Martha caught the edge in Nadya’s voice and shook her he
ad in perplexity. ‘Let us just call her an activist, a pro-China person like Edgar Snow or Anna Louise Strong. Agnes is also a writer and one of the few foreigners to have lived in the communist stronghold, Yenan. But I should tell you, she has never liked Mao Tse-tung and I believe he ordered her out of Yenan, branding her a troublemaker. She believes in the people of China, as do we all. Of course her views differ from mine about Chiang Kai-shek and many other things, yet you cannot but admire her courage. In these days of the United Front, the Christian community does what it can to help her. Everyone must work together to rid the country of the Japanese. She has come here now to get funds and medical supplies for the partisans and the Eighth Route Army. Argue with her at your peril,’ Martha advised.
‘Then, I would say she is an exhibitionist. But one who might also do some good work occasionally,’ Nadya broke off and said no more, seeing the look on Martha’s face. She inhaled deeply on her cigarette. She had the feeling lodging here might be no easy task.

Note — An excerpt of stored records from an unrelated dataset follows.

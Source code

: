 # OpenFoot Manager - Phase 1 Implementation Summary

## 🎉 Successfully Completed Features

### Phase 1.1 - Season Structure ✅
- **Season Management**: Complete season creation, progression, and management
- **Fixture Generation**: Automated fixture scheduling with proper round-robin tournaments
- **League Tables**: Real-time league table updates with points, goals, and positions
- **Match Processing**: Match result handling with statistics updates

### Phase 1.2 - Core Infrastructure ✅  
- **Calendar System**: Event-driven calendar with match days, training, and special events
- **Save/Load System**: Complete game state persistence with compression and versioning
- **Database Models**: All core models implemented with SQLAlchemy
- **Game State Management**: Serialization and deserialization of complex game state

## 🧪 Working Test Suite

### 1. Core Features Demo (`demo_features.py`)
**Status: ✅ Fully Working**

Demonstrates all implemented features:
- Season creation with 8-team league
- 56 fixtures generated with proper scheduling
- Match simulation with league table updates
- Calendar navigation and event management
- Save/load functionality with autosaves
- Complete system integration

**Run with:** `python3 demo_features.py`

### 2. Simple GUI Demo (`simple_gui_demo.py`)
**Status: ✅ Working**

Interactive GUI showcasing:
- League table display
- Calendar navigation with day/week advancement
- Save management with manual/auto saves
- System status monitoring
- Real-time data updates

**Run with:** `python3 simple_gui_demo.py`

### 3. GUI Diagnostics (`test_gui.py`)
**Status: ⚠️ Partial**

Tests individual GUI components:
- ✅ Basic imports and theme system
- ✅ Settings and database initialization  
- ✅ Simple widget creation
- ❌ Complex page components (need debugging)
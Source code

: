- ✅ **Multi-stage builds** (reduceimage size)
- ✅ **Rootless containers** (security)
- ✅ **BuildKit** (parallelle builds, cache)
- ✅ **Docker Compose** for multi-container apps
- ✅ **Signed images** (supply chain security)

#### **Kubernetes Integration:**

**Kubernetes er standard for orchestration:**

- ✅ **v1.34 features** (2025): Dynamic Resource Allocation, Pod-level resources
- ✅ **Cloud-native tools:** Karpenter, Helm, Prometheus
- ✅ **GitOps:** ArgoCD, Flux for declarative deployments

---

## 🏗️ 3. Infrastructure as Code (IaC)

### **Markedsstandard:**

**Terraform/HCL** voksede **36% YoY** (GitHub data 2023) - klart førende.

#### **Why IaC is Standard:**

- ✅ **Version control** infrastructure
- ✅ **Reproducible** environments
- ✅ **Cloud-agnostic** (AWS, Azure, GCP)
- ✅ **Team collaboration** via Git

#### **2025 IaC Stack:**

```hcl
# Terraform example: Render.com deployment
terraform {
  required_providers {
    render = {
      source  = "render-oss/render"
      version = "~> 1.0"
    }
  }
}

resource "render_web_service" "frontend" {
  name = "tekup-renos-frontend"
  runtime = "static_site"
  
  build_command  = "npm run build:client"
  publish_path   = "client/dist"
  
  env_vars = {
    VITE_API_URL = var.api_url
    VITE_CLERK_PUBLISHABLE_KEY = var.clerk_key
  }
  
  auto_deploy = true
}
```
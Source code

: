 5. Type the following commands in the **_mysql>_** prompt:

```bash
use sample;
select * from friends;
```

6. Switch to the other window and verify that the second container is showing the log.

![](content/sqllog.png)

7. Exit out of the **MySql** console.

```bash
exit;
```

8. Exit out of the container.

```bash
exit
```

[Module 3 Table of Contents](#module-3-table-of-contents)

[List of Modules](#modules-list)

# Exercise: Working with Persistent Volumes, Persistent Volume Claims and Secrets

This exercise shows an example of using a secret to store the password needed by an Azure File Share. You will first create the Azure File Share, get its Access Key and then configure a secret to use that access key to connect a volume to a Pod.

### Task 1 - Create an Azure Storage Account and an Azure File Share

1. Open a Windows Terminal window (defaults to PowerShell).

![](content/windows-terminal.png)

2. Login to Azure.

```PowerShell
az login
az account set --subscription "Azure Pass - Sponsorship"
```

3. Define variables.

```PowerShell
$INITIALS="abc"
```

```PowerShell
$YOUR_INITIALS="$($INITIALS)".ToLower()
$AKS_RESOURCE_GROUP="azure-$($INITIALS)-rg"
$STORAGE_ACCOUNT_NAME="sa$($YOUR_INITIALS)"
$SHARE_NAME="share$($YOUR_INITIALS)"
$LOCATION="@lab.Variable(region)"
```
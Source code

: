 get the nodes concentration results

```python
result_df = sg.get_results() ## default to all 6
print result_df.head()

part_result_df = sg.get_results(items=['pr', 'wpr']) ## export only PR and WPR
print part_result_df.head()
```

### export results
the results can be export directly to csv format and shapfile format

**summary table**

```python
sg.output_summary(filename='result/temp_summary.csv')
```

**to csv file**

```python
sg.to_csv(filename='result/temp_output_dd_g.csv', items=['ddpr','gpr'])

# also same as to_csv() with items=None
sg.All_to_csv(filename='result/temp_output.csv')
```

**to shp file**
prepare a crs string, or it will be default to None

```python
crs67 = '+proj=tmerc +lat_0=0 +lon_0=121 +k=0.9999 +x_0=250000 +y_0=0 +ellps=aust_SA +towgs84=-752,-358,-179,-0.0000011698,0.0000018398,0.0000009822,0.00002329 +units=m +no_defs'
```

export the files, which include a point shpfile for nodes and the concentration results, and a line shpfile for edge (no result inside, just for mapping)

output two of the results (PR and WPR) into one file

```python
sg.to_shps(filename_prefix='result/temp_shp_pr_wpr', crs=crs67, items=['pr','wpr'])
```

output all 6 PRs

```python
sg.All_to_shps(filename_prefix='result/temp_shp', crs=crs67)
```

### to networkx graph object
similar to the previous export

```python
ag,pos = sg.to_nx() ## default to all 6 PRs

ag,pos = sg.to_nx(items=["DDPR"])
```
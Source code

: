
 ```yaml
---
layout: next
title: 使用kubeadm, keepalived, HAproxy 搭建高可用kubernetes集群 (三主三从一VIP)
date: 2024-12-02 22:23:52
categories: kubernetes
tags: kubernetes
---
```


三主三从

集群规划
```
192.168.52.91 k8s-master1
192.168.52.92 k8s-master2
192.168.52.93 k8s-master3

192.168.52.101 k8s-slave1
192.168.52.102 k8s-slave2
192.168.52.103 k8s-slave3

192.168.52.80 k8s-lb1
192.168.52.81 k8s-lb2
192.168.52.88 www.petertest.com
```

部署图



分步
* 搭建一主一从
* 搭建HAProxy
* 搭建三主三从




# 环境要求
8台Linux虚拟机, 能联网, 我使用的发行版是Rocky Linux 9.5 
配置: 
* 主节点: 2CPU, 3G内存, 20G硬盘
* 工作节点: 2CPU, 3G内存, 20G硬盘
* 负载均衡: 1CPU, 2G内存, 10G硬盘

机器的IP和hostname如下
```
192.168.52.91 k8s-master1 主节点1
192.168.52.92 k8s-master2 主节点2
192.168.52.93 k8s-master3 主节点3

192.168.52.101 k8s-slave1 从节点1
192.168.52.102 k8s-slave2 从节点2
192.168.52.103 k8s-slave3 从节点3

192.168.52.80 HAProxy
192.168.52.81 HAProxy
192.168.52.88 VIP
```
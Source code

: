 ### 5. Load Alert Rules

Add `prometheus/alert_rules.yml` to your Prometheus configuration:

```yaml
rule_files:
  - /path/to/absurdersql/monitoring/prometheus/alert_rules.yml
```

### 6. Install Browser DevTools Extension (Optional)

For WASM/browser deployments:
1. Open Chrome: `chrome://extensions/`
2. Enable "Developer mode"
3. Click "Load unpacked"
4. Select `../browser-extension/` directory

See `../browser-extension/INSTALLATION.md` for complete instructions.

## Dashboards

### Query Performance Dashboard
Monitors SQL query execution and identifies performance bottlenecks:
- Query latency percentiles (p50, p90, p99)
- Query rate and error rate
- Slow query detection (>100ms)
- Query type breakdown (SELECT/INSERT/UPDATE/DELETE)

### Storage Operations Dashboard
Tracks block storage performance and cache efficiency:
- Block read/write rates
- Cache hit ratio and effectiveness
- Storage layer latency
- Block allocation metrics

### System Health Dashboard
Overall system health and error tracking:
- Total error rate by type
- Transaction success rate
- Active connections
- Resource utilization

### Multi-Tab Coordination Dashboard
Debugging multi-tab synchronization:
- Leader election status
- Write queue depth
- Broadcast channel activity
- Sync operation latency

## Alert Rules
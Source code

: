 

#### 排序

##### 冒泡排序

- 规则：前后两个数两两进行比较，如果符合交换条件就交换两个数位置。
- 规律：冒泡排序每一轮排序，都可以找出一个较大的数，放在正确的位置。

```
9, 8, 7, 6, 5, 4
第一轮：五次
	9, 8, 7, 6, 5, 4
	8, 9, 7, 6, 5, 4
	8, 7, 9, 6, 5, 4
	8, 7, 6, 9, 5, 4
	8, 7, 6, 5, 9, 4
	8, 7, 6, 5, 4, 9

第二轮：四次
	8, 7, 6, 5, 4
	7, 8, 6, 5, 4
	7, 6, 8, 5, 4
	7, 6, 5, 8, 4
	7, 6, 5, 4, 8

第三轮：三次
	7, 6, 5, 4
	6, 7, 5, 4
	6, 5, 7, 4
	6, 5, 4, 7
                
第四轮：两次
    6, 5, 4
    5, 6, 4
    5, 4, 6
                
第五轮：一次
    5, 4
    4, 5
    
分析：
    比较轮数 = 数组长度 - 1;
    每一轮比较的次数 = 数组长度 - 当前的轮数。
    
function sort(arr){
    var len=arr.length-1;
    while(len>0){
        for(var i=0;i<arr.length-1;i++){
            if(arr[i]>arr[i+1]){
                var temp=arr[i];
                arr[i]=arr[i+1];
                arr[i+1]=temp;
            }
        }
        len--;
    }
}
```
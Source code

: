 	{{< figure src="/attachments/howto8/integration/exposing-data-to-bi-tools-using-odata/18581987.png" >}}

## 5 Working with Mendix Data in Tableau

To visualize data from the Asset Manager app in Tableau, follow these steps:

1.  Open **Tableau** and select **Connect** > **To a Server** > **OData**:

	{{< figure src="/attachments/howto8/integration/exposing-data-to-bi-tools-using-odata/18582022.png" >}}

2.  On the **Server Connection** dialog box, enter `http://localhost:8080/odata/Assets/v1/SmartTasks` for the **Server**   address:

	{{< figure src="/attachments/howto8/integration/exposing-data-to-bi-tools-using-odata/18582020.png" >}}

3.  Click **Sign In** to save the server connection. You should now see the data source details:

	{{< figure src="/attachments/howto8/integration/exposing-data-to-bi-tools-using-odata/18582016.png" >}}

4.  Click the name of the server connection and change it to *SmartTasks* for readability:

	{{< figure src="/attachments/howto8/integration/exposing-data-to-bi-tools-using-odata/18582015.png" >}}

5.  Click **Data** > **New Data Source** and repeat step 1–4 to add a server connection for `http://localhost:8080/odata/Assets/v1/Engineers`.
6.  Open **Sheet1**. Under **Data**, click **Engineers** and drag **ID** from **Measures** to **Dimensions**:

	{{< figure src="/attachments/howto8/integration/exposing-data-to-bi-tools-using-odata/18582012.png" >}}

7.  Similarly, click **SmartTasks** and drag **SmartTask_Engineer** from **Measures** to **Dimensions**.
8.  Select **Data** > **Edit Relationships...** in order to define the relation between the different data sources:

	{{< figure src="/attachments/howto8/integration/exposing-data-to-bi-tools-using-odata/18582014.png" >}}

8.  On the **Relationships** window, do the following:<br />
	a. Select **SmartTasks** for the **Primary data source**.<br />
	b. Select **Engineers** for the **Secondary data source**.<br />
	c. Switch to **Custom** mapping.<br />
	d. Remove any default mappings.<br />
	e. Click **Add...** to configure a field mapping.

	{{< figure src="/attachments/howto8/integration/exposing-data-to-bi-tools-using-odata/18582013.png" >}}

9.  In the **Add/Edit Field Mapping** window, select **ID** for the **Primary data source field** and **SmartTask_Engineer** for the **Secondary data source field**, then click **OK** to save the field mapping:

At last Agnes Smedley reappeared and sat at the table in a skirt and blouse. She appeared out of character in these accoutrements. ‘We need Thomas splints for broken arms and legs,’ she announced to Martha. She began to eat at a rapid pace. Joan of Arc, thought Nadya, must have looked like this, with her rejected femininity, cropped hair and fighting clothes. The same spirit might have burned in her.
‘Thomas splints are imported items but I can lend you one that could be copied by the local factory,’ Martha suggested.
‘You cannot imagine what it’s like up there,’ Agnes said, shorn head turned away from Nadya. ‘The poverty is ghastly. The partisans fight the Japanese night after night in temperatures below freezing with neither shoes nor socks. And yet they fight on. In the winter their hands swell and turn black from frost-bite. Then, there is no choice but to amputate. There are no medicines or surgical instruments. Yet still they come, to join the army and tight. The Eighth Route Army and the partisans have nothing and yet they share everything with the civilians.’